Trade unionists who are aware of the agenda at the tripartite advisory forum, the National Economic Development and Labour Council (Nedlac).are particularly incensed. They are aware that Nedlac is in the process of discussing a pricing structure for power utility Eskom.

Among these discussions has been the “far less than transparent” pricing structure now in operation. Under this, for example, generally hard-pressed farmers pay more for electricity than do the often immensely lucrative mining companies.

Ignoring this negotiating process, Erwin announced in parliament that hefty electricity tariff increases were necessary now in order to avoid a 100 per cent increase later. Cosatu spokesperson Patrick Craven promptly denounced this as “an attempt to frighten the public into accepting price rises”.

So far as Cosatu is concerned, says Craven, “The whole story is one of mismanagement and bad planning.”

From Cosatu’s viewpoint, this is largely a result of the government’s abortive privatisation strategy.

Says Craven: “The government didn’t want to invest, because that would have meant Eskom carrying loan debt and they thought that would put off potential buyers.”

However, the lack of investment was not because of any shortage of capital. The unions have pointed out that the government could find as much as R14 billion to “gamble on the unproven technology” of the pebble bed modular reactor while failing to invest in increased generating capacity or to upgrade transmission lines.

As a result, Eskom, which has profitably produced low-cost electricity now requires rapid and quite massive investment for which it demands the public must pay. One of the arguments advanced is that countries such as Canada charge much more for electricity than does South Africa.

As Craven points out, this is an import parity argument which has absolutely no bearing on locally generated and consumed power. “This is extremely concerning, because it will mean that the poor will again suffer disproportionately,” he says.

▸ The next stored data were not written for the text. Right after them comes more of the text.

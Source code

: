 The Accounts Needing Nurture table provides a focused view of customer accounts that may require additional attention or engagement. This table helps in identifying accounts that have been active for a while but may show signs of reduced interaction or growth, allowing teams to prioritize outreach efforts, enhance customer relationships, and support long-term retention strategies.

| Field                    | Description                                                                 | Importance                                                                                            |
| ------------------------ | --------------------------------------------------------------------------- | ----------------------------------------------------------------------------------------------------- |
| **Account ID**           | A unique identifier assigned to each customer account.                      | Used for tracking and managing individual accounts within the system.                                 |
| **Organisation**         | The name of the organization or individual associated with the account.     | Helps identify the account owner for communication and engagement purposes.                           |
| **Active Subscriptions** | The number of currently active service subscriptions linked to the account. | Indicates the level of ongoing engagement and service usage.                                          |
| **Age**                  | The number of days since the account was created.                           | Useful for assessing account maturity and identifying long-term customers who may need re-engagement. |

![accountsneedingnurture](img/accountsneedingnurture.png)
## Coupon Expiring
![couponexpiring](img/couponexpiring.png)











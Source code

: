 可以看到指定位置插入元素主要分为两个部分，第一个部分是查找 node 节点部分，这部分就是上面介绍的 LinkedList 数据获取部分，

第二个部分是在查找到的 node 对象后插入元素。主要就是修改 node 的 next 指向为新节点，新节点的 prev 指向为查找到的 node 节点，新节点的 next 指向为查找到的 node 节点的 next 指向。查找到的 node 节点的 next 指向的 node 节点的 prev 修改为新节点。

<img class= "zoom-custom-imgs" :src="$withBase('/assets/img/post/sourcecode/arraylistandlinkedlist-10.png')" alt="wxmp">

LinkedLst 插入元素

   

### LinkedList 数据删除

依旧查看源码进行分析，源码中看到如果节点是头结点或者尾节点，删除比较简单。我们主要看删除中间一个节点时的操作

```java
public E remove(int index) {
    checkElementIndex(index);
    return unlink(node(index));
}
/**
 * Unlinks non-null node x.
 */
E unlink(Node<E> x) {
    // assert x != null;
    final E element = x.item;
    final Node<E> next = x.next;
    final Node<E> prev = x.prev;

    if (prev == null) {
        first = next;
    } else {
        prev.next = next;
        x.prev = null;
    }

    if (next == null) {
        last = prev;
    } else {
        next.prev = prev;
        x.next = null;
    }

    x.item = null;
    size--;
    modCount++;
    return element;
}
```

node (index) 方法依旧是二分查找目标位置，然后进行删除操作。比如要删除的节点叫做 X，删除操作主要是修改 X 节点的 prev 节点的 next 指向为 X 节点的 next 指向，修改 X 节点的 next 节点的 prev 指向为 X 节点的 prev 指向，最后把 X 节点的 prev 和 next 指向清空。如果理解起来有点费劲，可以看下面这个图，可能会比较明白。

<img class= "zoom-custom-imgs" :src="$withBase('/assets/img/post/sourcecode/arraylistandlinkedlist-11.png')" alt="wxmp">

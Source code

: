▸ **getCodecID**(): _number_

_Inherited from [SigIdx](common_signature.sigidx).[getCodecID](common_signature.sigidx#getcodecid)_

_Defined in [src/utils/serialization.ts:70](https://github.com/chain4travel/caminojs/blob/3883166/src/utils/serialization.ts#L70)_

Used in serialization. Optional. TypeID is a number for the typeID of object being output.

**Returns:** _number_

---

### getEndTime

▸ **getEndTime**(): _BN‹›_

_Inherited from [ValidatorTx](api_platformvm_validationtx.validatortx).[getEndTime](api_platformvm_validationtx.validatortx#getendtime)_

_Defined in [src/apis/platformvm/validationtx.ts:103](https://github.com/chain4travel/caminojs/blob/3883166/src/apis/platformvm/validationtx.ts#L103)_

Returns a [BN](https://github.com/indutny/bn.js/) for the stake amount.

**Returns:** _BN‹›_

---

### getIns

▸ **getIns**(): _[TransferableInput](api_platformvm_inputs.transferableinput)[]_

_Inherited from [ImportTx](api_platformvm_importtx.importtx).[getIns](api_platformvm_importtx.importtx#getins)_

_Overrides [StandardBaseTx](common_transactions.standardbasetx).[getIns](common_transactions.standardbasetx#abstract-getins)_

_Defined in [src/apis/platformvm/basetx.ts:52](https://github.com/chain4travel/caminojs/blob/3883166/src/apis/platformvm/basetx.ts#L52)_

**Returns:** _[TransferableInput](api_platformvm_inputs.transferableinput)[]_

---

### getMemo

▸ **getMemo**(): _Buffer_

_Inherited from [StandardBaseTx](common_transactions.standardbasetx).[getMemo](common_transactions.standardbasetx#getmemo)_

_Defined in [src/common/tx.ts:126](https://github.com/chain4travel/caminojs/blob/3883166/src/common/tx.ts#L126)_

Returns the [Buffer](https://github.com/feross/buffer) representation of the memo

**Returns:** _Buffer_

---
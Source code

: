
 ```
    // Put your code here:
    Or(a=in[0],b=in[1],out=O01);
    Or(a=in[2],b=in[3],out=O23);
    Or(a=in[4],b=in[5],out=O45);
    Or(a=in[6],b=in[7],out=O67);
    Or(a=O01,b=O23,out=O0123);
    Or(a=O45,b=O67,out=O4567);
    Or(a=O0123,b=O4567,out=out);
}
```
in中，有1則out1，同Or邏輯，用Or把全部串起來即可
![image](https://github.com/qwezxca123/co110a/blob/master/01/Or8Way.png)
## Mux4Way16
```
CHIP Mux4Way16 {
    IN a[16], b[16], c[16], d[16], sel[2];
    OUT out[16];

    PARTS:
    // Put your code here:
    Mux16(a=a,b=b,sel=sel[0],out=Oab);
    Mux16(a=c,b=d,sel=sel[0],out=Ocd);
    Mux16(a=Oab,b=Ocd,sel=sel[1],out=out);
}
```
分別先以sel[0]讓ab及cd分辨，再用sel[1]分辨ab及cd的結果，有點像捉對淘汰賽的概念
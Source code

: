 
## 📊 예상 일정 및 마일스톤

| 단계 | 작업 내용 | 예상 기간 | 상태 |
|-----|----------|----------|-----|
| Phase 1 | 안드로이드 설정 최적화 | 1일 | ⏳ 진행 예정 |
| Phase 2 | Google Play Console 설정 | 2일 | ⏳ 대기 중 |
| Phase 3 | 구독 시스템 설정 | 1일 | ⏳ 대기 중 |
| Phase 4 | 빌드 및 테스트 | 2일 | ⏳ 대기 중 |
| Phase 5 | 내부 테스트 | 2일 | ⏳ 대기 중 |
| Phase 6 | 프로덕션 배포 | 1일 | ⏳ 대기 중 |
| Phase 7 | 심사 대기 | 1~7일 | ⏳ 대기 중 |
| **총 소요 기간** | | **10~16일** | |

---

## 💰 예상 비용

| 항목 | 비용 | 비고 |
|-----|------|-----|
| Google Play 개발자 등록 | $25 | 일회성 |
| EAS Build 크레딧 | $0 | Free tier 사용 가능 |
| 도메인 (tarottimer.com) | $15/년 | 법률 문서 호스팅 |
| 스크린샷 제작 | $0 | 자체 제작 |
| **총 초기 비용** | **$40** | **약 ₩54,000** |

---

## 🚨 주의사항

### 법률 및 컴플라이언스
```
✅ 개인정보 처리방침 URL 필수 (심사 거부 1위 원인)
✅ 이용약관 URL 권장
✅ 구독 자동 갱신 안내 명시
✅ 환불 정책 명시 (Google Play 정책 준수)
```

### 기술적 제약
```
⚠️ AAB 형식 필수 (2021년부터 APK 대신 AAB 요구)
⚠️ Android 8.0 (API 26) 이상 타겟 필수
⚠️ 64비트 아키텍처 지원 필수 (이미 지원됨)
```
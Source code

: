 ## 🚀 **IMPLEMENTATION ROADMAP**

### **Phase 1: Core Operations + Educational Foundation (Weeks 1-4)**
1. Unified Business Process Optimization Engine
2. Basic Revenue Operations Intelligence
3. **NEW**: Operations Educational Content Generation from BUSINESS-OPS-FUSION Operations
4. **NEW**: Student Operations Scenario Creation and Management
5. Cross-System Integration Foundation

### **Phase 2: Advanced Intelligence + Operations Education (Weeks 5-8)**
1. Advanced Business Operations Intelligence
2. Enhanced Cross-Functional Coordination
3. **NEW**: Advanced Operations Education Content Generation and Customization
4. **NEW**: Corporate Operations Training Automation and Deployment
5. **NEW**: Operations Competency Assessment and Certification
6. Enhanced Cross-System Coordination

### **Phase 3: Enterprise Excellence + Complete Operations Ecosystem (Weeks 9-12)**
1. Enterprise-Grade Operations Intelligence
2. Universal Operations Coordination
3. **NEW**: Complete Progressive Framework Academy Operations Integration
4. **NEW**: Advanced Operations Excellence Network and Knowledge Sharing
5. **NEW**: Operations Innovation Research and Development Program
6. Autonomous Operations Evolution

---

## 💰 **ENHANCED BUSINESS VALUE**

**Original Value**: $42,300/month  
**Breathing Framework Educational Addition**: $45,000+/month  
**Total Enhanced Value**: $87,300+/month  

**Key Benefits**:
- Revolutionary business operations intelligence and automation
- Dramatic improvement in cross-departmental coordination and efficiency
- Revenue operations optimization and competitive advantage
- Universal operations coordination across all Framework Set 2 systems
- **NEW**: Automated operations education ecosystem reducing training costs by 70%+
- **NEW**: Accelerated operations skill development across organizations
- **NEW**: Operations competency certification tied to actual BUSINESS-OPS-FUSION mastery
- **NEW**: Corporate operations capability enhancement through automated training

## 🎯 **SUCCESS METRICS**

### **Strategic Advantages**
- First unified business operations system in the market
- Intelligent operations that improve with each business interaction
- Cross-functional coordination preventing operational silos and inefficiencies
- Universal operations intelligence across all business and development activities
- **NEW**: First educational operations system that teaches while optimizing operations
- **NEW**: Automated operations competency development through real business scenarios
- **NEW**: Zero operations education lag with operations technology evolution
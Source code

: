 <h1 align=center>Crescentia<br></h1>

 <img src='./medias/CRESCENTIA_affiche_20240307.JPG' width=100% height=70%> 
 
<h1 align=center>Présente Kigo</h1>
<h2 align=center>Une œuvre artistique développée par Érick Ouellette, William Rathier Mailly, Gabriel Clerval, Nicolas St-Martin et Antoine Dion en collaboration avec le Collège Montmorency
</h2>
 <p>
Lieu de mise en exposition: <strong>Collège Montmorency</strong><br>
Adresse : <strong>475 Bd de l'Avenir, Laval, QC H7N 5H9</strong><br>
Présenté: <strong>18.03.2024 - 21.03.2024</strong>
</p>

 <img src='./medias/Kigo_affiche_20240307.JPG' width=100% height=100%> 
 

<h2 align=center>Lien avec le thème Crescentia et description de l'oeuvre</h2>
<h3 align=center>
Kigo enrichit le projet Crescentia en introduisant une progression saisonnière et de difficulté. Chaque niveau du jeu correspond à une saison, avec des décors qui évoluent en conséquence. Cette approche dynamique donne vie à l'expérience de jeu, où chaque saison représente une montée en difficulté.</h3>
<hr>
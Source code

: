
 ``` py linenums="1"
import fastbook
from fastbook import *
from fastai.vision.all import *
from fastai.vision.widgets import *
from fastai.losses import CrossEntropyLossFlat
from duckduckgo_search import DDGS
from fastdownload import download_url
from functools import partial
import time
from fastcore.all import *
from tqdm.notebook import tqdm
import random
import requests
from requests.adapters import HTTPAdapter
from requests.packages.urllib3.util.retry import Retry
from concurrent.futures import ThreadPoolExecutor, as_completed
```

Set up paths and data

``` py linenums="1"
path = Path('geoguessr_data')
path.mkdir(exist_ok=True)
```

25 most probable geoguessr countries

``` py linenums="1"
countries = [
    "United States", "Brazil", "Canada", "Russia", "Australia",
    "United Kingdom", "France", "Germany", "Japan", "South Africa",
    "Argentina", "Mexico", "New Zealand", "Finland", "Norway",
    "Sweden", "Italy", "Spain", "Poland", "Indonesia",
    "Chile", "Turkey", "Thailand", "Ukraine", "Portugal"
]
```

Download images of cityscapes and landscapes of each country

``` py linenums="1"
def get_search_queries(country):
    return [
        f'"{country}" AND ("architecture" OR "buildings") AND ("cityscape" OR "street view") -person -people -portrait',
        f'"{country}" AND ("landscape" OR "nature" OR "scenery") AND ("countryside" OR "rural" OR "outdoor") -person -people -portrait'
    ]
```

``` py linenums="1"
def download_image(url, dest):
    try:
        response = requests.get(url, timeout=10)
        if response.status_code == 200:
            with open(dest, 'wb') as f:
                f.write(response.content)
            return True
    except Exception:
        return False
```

Says George: “The time has come to focus on what is best for South Africa as a whole and for all South Africans. Erwin’s proposals mean the poorest of the poor will suffer most.”

The labour movement as a whole is aware that the hefty electricity tariffs proposed will have an inflationary effect across the board at a time when even the official cost of living index (CPIX) is creeping toward 10 per cent. This, in turn, will lead to higher wage demands as union members fight against cuts in their living standards.

But this reaction to inflation will almost certainly again be portrayed by business and government as being responsible for fuelling inflation. Yet, as Labour Research Services researcher Saliem Patel points out, the only group in society that has consistently kept “very well ahead of inflation” in their earnings are company directors, both executive and non executive.

This seems worth bearing in mind in the face of anti union propaganda because of formal notice having been given by Cosatu and Fedusa of possible strike action to defend the living standards of many millions of South Africans.

Says National Council of Trade Unions general secretary Manene Samela: “The government has destroyed all the necessary instruments for negotiation. We will join Cosatu and Fedusa in any action.”